TASK TO CARRY OUT: Go through the data and count the lines holding the string "State". Write only the number.

(Stored dataset items)
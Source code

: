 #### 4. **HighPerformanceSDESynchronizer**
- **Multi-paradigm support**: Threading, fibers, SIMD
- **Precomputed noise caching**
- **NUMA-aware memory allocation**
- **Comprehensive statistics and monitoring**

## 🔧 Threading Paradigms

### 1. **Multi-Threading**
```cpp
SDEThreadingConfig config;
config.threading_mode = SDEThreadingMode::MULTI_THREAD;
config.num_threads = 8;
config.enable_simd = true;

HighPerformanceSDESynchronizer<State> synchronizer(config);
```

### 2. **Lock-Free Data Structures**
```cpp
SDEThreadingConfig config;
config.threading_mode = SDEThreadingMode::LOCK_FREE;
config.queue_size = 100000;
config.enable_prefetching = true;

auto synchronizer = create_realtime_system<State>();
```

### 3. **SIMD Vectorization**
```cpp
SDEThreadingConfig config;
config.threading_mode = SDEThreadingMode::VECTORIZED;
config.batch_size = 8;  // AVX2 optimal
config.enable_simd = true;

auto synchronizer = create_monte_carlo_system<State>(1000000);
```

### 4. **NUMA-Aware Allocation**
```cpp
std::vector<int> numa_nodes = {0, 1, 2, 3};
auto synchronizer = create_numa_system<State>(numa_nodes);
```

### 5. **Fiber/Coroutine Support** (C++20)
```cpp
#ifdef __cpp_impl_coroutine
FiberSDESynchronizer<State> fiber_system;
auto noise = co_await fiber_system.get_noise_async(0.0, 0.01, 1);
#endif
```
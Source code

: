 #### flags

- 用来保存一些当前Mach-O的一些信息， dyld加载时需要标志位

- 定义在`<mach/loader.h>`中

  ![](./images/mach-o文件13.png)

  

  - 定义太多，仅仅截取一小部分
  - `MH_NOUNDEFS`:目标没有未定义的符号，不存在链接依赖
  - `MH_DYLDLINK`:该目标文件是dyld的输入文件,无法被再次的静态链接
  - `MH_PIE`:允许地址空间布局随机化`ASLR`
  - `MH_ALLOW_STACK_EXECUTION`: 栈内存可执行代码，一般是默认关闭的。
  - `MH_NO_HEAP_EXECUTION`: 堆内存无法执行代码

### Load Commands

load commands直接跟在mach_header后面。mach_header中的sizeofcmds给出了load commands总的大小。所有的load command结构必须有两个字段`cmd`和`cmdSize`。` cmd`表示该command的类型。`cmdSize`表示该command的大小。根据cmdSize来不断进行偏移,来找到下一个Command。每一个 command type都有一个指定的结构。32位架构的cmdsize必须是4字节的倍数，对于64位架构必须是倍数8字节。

EXERCISE RESPONSE: 5